UNASSIGNED: Lnc-216 was upregulated in RRMECs treated with HG. Lnc-216 knockdown markedly suppressed the tube formation, cell migration, and wound healing of cultured RRMECs under HG conditions. Mechanistically, Lnc-216 acted as a miR-143-5p sponge to affect the biological activity of miR-143-5p, which led to increased expression of matrix metallopeptidase 2 (MMP2).

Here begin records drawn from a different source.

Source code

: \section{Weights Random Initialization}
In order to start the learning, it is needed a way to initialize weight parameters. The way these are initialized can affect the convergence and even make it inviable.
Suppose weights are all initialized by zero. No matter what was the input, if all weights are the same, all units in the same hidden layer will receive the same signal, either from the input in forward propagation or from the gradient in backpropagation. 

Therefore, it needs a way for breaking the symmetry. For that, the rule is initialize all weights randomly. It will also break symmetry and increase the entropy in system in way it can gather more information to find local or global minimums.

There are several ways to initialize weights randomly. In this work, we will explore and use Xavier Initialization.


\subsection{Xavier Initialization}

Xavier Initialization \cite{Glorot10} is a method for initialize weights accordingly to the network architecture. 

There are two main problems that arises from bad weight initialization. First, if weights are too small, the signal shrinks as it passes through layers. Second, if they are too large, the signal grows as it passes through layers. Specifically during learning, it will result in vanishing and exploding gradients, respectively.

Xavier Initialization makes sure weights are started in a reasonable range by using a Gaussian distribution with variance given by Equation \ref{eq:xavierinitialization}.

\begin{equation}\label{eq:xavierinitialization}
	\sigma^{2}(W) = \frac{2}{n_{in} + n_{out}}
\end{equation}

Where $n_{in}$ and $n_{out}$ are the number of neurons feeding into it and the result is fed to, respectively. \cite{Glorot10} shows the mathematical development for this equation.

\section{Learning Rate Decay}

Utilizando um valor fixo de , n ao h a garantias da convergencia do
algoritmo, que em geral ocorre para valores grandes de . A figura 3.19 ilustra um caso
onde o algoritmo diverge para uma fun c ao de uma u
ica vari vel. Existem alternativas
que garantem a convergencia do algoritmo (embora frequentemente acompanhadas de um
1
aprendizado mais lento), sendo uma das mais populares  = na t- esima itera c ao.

UNASSIGNED: Lnc-216 attenuates diabetic retinal vascular dysfunction through the miR-143-5p/MMP2 axis, providing a potential therapeutic strategy for DR.
摘要:
■糖尿病性视网膜病变(DR)是一种严重的视网膜血管疾病,影响许多人在其主要工作年限。本研究针对LOC681216(LNC-216)是否以及如何参与糖尿病条件下的视网膜血管功能障碍。
■用高葡萄糖(HG)处理的大鼠视网膜微血管内皮细胞(RRMEC)用于功能分析。使用ClariomDAffymetrix平台进行基因表达分析。伤口愈合,transwell,和血管形成测定用于识别迁移,入侵,和RRMEC的成管能力。双荧光素酶报告基因证实了miR-143-5p与LNC-216或基质金属肽酶2(MMP2)之间的结合相互作用。

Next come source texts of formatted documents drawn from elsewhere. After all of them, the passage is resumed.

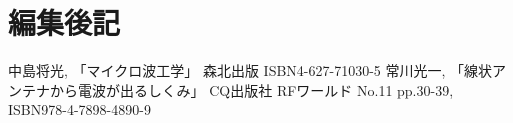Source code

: \chapter*{編集後記}


\begin{thebibliography}{9}
   中島将光,
    「マイクロ波工学」 森北出版 ISBN4-627-71030-5
   常川光一, 
    「線状アンテナから電波が出るしくみ」 CQ出版社 RFワールド No.11 pp.30-39, ISBN978-4-7898-4890-9
\end{thebibliography}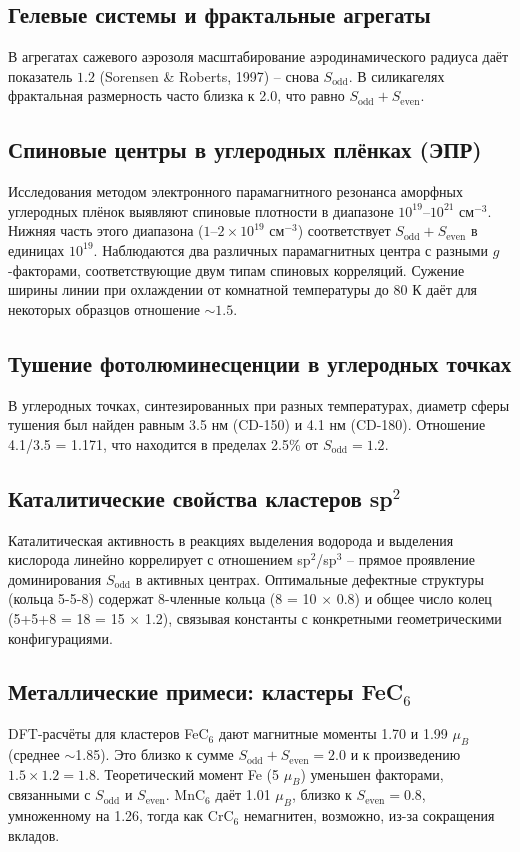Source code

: \documentclass[12pt,a4paper]{article}
\begin{document}
	\subsection{Гелевые системы и фрактальные агрегаты}
	В агрегатах сажевого аэрозоля масштабирование аэродинамического радиуса даёт показатель \(1.2\) (Sorensen \& Roberts, 1997) -- снова \(S_{\text{odd}}\). В силикагелях фрактальная размерность часто близка к 2.0, что равно \(S_{\text{odd}}+S_{\text{even}}\).
	
	\subsection{Спиновые центры в углеродных плёнках (ЭПР)}
	Исследования методом электронного парамагнитного резонанса аморфных углеродных плёнок выявляют спиновые плотности в диапазоне \(10^{19}\)--\(10^{21}\) см\({}^{-3}\). Нижняя часть этого диапазона (\(1\)--\(2\times10^{19}\) см\({}^{-3}\)) соответствует \(S_{\text{odd}}+S_{\text{even}}\) в единицах \(10^{19}\). Наблюдаются два различных парамагнитных центра с разными \(g\)-факторами, соответствующие двум типам спиновых корреляций. Сужение ширины линии при охлаждении от комнатной температуры до 80 К даёт для некоторых образцов отношение \(\sim 1.5\).
	
	\subsection{Тушение фотолюминесценции в углеродных точках}
	В углеродных точках, синтезированных при разных температурах, диаметр сферы тушения был найден равным 3.5 нм (CD-150) и 4.1 нм (CD-180). Отношение 4.1/3.5 = 1.171, что находится в пределах 2.5\% от \(S_{\text{odd}}=1.2\).
	
	\subsection{Каталитические свойства кластеров sp\({}^2\)}
	Каталитическая активность в реакциях выделения водорода и выделения кислорода линейно коррелирует с отношением sp\({}^2\)/sp\({}^3\) -- прямое проявление доминирования \(S_{\text{odd}}\) в активных центрах. Оптимальные дефектные структуры (кольца 5-5-8) содержат 8-членные кольца (8 = 10 \(\times\) 0.8) и общее число колец (5+5+8 = 18 = 15 \(\times\) 1.2), связывая константы с конкретными геометрическими конфигурациями.
	
	\subsection{Металлические примеси: кластеры FeC\({}_6\)}
	DFT-расчёты для кластеров FeC\({}_6\) дают магнитные моменты 1.70 и 1.99 \(\mu_B\) (среднее \(\sim\)1.85). Это близко к сумме \(S_{\text{odd}}+S_{\text{even}}=2.0\) и к произведению \(1.5\times1.2=1.8\). Теоретический момент Fe (5 \(\mu_B\)) уменьшен факторами, связанными с \(S_{\text{odd}}\) и \(S_{\text{even}}\). MnC\({}_6\) даёт 1.01 \(\mu_B\), близко к \(S_{\text{even}}=0.8\), умноженному на 1.26, тогда как CrC\({}_6\) немагнитен, возможно, из-за сокращения вкладов.
	
\end{document}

■Lnc-216在用HG处理的RRMEC中上调。Lnc-216敲除明显抑制了管的形成,细胞迁移,和HG条件下培养的RRMEC的伤口愈合。机械上,Lnc-216作为miR-143-5p海绵影响miR-143-5p的生物学活性,这导致基质金属肽酶2(MMP2)的表达增加。

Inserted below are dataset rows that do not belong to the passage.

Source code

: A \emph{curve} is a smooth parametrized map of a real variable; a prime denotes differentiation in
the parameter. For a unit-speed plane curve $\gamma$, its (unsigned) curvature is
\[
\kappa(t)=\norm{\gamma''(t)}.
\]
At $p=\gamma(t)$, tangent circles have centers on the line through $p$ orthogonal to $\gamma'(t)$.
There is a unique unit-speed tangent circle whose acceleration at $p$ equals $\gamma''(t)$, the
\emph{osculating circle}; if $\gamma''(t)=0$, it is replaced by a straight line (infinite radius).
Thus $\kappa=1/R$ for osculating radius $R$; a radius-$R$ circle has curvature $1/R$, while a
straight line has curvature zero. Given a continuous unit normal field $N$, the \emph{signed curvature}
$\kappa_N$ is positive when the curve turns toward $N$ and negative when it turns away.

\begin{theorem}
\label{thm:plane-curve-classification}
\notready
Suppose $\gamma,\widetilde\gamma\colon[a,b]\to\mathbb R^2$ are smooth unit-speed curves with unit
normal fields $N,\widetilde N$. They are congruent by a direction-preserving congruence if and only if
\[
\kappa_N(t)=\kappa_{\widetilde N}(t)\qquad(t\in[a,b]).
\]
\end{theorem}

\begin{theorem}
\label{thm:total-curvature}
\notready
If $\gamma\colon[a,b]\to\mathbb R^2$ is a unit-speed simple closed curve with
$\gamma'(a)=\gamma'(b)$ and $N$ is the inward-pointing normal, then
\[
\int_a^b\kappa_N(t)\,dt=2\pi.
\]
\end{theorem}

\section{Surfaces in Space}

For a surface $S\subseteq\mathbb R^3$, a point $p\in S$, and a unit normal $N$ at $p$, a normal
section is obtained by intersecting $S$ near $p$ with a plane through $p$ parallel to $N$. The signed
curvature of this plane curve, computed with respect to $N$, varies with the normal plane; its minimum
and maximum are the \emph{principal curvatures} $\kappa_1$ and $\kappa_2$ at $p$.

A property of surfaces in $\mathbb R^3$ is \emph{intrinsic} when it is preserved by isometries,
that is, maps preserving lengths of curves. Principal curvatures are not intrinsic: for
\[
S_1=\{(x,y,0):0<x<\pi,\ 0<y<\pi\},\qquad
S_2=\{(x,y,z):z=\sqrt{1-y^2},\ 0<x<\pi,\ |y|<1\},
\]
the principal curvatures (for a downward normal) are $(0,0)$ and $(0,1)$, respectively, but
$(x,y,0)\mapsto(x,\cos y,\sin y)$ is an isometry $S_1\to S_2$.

■Lnc-216通过miR-143-5p/MMP2轴减弱糖尿病视网膜血管功能障碍,为DR提供潜在的治疗策略。
■用高葡萄糖(HG)处理的大鼠视网膜微血管内皮细胞(RRMEC)用于功能分析。使用ClariomDAffymetrix平台进行基因表达分析。伤口愈合,transwell,和血管形成测定用于识别迁移,入侵,和RRMEC的成管能力。双荧光素酶报告基因证实了miR-143-5p与LNC-216或基质金属肽酶2(MMP2)之间的结合相互作用。
■Lnc-216在用HG处理的RRMEC中上调。Lnc-216敲除明显抑制了管的形成,细胞迁移,和HG条件下培养的RRMEC的伤口愈合。机械上,Lnc-216作为miR-143-5p海绵影响miR-143-5p的生物学活性,这导致基质金属肽酶2(MMP2)的表达增加。
■Lnc-216通过miR-143-5p/MMP2轴减弱糖尿病视网膜血管功能障碍,为DR提供潜在的治疗策略。